Maine's Statewide Forest Assessment and Strategy

Maine submitted its State Forest Assessment and Strategies to the USDA Forest Service on June 16, 2010.

  • Executive Summary (pdf | 2 MB)
  • Full State Assessment and Strategies (pdf | 9 MB)

The 2008 Farm Bill requires states to complete state forest assessments and resource strategies as a condition of receiving federal funds to support state forestry programs. The planning process has three components:

  1. Statewide Assessment of Forest Resources: provides an analysis of forest conditions and trends in the state and delineates priority rural and urban forest landscape areas.
  2. Statewide Forest Resource Strategy: provides long-term strategies for investing state, federal, and other resources to manage priority landscapes identified in the assessment, focusing where federal investment can most effectively stimulate or leverage desired action and engage multiple partners.
  3. Annual Report on Use of Funds: describes how federal funds were used to address the assessment and strategy, including the leveraging of funding and resources through partnerships, for any given fiscal year.

Maine will integrate the Statewide Forest Resource Assessment and Strategy ("Assessment") process into its existing forest resource planning framework.

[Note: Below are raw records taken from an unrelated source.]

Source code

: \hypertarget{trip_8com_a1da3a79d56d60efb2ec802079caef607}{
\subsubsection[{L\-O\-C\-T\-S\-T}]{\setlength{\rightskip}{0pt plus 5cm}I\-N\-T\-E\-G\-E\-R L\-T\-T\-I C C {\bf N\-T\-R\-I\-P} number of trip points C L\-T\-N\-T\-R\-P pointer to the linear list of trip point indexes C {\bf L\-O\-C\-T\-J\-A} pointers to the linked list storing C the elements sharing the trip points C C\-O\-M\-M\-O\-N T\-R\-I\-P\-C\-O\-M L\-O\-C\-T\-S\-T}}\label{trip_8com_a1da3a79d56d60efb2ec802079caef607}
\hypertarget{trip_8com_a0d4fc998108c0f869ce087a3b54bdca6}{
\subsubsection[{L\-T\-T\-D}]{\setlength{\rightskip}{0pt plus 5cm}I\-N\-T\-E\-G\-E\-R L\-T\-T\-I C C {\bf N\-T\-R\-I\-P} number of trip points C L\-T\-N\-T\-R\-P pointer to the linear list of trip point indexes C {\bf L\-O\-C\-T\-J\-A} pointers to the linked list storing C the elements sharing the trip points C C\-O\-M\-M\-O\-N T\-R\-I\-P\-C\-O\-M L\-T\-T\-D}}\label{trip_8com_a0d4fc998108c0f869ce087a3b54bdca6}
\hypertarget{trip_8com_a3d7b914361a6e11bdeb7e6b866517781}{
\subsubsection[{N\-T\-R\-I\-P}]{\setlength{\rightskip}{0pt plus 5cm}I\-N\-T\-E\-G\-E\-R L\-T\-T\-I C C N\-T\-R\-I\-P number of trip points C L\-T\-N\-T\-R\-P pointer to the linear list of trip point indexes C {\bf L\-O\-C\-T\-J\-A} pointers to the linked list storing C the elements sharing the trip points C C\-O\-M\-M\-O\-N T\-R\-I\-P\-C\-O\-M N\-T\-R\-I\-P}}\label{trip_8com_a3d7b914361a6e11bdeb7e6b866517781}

The intent of Maine's Assessment is to identify key forest-related issues and priorities to support development of a long-term Resource Strategy specific to Maine's forest needs.

The Assessment process will identify landscape areas where national, regional, and state resource issues and priorities converge.  It will incorporate the best data available, work with stakeholders, and adequately consider other state assessments, plans, and priorities as relevant.  It is hoped that the Assessment will provide valuable feedback in communicating forest-related issues, threats, and opportunities in the state.

The Assessment will address the three national themes identified by the USDA Forest Service:

  1. Conserve Working Forest Lands: conserving and managing working forest landscapes for multiple values and uses.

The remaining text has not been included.